(Data extracts begins)

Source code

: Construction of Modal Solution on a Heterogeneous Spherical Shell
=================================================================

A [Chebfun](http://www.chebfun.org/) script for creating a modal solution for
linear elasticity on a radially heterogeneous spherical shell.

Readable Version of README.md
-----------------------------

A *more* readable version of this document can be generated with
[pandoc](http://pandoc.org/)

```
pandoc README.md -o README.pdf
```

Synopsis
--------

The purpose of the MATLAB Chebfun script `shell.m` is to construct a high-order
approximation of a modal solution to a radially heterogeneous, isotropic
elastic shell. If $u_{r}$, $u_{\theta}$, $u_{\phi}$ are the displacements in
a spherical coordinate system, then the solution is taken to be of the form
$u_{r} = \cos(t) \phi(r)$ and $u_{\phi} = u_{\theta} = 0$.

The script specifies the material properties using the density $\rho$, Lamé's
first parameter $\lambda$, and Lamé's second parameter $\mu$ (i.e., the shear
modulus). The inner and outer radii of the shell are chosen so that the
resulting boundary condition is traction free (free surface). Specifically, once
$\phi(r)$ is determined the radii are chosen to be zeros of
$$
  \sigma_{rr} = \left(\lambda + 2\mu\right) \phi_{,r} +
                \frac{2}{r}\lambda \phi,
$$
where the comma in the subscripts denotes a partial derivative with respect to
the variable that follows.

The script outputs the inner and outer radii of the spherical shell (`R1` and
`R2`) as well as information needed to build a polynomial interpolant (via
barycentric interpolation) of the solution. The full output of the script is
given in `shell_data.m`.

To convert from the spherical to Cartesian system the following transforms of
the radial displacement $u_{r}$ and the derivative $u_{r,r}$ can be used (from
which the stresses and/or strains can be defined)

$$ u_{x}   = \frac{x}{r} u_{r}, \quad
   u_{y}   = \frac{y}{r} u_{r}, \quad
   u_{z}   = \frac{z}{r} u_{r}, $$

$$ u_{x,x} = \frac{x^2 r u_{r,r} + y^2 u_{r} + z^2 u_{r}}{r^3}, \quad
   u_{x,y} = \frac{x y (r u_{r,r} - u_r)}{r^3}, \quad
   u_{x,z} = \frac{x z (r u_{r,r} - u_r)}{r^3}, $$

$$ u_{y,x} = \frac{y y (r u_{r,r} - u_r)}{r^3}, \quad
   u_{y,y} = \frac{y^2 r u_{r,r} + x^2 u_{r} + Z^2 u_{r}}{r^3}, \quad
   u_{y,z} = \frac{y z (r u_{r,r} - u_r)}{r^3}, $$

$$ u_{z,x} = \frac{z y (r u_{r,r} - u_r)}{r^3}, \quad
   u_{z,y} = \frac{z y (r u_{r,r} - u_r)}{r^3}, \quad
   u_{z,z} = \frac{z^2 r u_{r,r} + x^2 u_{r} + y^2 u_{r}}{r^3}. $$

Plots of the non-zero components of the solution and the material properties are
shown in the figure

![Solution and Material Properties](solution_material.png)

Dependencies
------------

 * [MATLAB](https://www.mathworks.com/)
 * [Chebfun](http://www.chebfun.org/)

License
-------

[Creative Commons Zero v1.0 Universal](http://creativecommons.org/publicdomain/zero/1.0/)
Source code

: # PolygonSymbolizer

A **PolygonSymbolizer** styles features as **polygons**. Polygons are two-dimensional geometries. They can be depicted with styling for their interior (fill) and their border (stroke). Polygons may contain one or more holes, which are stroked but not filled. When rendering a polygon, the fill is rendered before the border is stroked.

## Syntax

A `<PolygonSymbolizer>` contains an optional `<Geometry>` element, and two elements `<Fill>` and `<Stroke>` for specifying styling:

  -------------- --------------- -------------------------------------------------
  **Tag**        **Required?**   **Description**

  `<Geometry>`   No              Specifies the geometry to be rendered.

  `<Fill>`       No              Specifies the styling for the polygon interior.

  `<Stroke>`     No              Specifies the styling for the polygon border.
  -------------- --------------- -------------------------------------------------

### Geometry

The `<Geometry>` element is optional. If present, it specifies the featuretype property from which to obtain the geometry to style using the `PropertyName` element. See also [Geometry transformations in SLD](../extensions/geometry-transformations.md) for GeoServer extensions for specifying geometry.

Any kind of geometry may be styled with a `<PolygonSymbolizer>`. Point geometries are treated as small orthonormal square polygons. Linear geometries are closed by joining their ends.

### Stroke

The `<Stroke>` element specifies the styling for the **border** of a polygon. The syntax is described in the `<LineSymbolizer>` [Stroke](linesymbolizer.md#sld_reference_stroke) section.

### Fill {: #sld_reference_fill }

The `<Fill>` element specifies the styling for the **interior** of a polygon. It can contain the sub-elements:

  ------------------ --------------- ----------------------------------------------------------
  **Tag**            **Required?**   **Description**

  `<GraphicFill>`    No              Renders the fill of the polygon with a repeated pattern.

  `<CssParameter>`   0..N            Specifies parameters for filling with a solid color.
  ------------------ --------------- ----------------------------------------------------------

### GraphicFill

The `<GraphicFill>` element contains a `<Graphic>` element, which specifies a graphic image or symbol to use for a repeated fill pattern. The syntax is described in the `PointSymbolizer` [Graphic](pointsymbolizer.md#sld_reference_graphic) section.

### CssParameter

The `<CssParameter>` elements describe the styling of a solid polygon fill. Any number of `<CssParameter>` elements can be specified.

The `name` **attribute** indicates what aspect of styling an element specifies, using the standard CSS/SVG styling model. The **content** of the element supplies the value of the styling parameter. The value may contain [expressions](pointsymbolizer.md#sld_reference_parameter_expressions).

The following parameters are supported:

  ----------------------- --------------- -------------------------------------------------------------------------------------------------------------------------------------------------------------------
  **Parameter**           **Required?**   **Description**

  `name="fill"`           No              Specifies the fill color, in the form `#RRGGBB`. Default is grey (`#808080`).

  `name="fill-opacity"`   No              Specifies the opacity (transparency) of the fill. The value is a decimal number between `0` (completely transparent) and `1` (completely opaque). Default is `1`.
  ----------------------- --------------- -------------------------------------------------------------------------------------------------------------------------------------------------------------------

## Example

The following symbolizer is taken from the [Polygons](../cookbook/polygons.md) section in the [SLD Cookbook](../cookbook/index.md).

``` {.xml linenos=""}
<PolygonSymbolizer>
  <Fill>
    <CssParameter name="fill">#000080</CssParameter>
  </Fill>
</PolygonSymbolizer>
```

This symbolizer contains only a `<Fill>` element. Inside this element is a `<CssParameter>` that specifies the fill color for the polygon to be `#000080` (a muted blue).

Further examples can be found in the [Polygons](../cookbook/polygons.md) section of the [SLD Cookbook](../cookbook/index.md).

(Data extracts ends)

_Required action_
All that is needed is the exact run of lines above from the line containing "[Creative Commons Zero" through the line containing "a solid color.", both of them included.

_Exercise result_
[Creative Commons Zero v1.0 Universal](http://creativecommons.org/publicdomain/zero/1.0/)
Source code

: # PolygonSymbolizer

A **PolygonSymbolizer** styles features as **polygons**. Polygons are two-dimensional geometries. They can be depicted with styling for their interior (fill) and their border (stroke). Polygons may contain one or more holes, which are stroked but not filled. When rendering a polygon, the fill is rendered before the border is stroked.

## Syntax

A `<PolygonSymbolizer>` contains an optional `<Geometry>` element, and two elements `<Fill>` and `<Stroke>` for specifying styling:

  -------------- --------------- -------------------------------------------------
  **Tag**        **Required?**   **Description**

  `<Geometry>`   No              Specifies the geometry to be rendered.

  `<Fill>`       No              Specifies the styling for the polygon interior.

  `<Stroke>`     No              Specifies the styling for the polygon border.
  -------------- --------------- -------------------------------------------------

### Geometry

The `<Geometry>` element is optional. If present, it specifies the featuretype property from which to obtain the geometry to style using the `PropertyName` element. See also [Geometry transformations in SLD](../extensions/geometry-transformations.md) for GeoServer extensions for specifying geometry.

Any kind of geometry may be styled with a `<PolygonSymbolizer>`. Point geometries are treated as small orthonormal square polygons. Linear geometries are closed by joining their ends.

### Stroke

The `<Stroke>` element specifies the styling for the **border** of a polygon. The syntax is described in the `<LineSymbolizer>` [Stroke](linesymbolizer.md#sld_reference_stroke) section.

### Fill {: #sld_reference_fill }

The `<Fill>` element specifies the styling for the **interior** of a polygon. It can contain the sub-elements:

  ------------------ --------------- ----------------------------------------------------------
  **Tag**            **Required?**   **Description**

  `<GraphicFill>`    No              Renders the fill of the polygon with a repeated pattern.

  `<CssParameter>`   0..N            Specifies parameters for filling with a solid color.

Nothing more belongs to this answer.